TRIBUNNEWS.COM – Presiden Iran Ibrahim Raisi menyebut protes universitas pro-Palestina yang sedang berlangsung di negara-negara Barat sebagai peristiwa besar.

Menurutnya, penindasan yang dilakukan pihak berwenang terhadap demonstrasi menunjukkan wajah sebenarnya dari budaya Barat.

“Protes yang dilakukan mahasiswa dan cendekiawan, serta elite negara-negara Barat, yang digelar untuk mendukung Gaza, merupakan peristiwa besar yang memiliki banyak aspek,” kata Raisi dalam rapat kabinet di Teheran, Minggu (28). 4/2024).

“Penindasan terhadap perbedaan pendapat dan penangkapan mahasiswa dan akademisi, khususnya di AS, merupakan babak lain dari skandal yang dilakukan oleh mereka yang mengaku membela kebebasan berekspresi,” lanjutnya.

Menurutnya, memburuknya situasi di Jalur Gaza telah mengungkap korupsi yang dilakukan pemerintah AS dan Barat.

Ia mengkritik AS yang mengklaim membela kebebasan berekspresi, namun malah memerintahkan polisi untuk menangkap pengunjuk rasa pro-Palestina.

“Mereka yang mengaku membela kebebasan berpendapat tidak berkomitmen pada apa pun selain mempertahankan dominasinya,” katanya.

Dia menekankan bahwa penindasan tidak akan menghentikan protes terhadap kekejaman Israel dan kejahatan terhadap warga Palestina.

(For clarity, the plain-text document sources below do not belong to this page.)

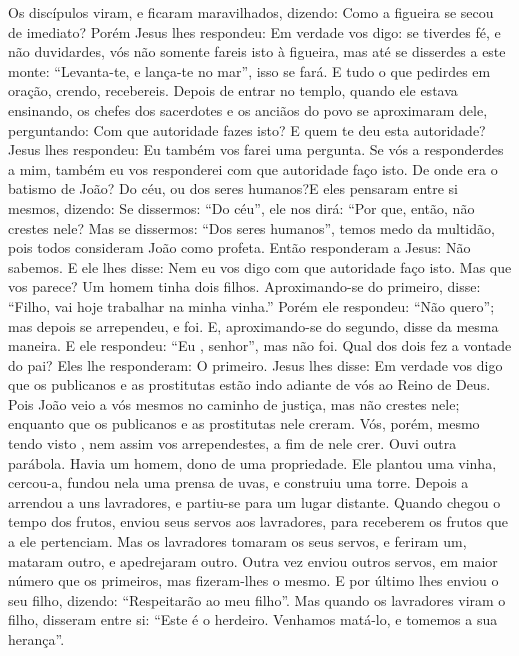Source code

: {  Os discípulos viram, e ficaram maravilhados, dizendo: Como a figueira se secou de imediato?
  Porém Jesus lhes respondeu: Em verdade vos digo: se tiverdes fé, e não duvidardes, vós não somente fareis isto à figueira, mas até se disserdes a este monte: “Levanta-te, e lança-te no mar”, isso se fará.
  E tudo o que pedirdes em oração, crendo, recebereis.
  Depois de entrar no templo, quando ele estava ensinando, os chefes dos sacerdotes e os anciãos do povo se aproximaram dele, perguntando: Com que autoridade fazes isto? E quem te deu esta autoridade?
  Jesus lhes respondeu: Eu também vos farei uma pergunta. Se vós a responderdes a mim, também eu vos responderei com que autoridade faço isto.
  De onde era o batismo de João? Do céu, ou dos seres humanos?E eles pensaram entre si mesmos, dizendo: Se dissermos: “Do céu”, ele nos dirá: “Por que, então, não crestes nele?
  Mas se dissermos: “Dos seres humanos”, temos medo da multidão, pois todos consideram João como profeta.
  Então responderam a Jesus: Não sabemos. E ele lhes disse: Nem eu vos digo com que autoridade faço isto.
  Mas que vos parece? Um homem tinha dois filhos. Aproximando-se do primeiro, disse: “Filho, vai hoje trabalhar na minha vinha.”
  Porém ele respondeu: “Não quero”; mas depois se arrependeu, e foi.
  E, aproximando-se do segundo, disse da mesma maneira. E ele respondeu: “Eu
{},  senhor”, mas não foi.
  Qual dos dois fez a vontade do pai? Eles lhe responderam: O primeiro. Jesus lhes disse: Em verdade vos digo que os publicanos e as prostitutas estão indo adiante de vós ao Reino de Deus.
  Pois João veio a vós mesmos no caminho de justiça, mas não crestes nele; enquanto que os publicanos e as prostitutas nele creram. Vós, porém, mesmo tendo visto
{},  nem assim vos arrependestes, a fim de nele crer.
  Ouvi outra parábola. Havia um homem, dono de uma propriedade. Ele plantou uma vinha, cercou-a, fundou nela uma prensa de uvas, e construiu uma torre. Depois a arrendou a uns lavradores, e partiu-se para um lugar distante.
  Quando chegou o tempo dos frutos, enviou seus servos aos lavradores, para receberem os frutos que a ele pertenciam.
  Mas os lavradores tomaram os seus servos, e feriram um, mataram outro, e apedrejaram outro.
  Outra vez enviou outros servos, em maior número que os primeiros, mas fizeram-lhes o mesmo.
  E por último lhes enviou o seu filho, dizendo: “Respeitarão ao meu filho”.
  Mas quando os lavradores viram o filho, disseram entre si: “Este é o herdeiro. Venhamos matá-lo, e tomemos a sua herança”.
}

Protes terhadap genosida Israel di Jalur Gaza telah menyebar di kampus-kampus Amerika dan tempat lain di Australia dan Eropa dalam beberapa hari terakhir.

Para pengunjuk rasa ingin universitas mereka menarik dana investasi atau aset dari Israel dan berhenti mendanai genosida. Kekerasan terhadap pengunjuk rasa di AS dan Barat

Kemarin, Minggu (28/4/2024), polisi AS menangkap ratusan pengunjuk rasa yang berunjuk rasa mendukung Palestina dan menuntut pemerintah AS mendukung gencatan senjata di Jalur Gaza.

Polisi Negara Bagian Indiana, bersama dengan Polisi Universitas Indiana, mengatakan kepada pengunjuk rasa bahwa mereka tidak dapat mendirikan tenda dan berkemah di kampus.

Sebanyak 23 pengunjuk rasa ditahan di Indiana University Bloomington, dan 69 pengunjuk rasa ditahan di Arizona State University pada Sabtu (27/4/2024), seperti dikutip Reuters.

Pekan lalu, 100 pengunjuk rasa ditangkap di Universitas Columbia dan 102 pengunjuk rasa ditangkap di Universitas Northeastern di Boston.

Selain Amerika, protes terhadap Israel meluas ke Jerman.

Pada Jumat (26/4/2024), polisi Jerman membongkar kamp pendukung Jalur Gaza di kantor kanselir dan di depan Bundestag.

Mereka memukuli pengunjuk rasa hingga banyak yang terluka.

“…Mereka memukuli kami dengan kejam di depan parlemen, menangkap kami dan memasukkan kami ke rumah sakit,” Yasemin Akar, salah satu pengunjuk rasa yang dipukuli oleh polisi, mengatakan kepada Anadolu.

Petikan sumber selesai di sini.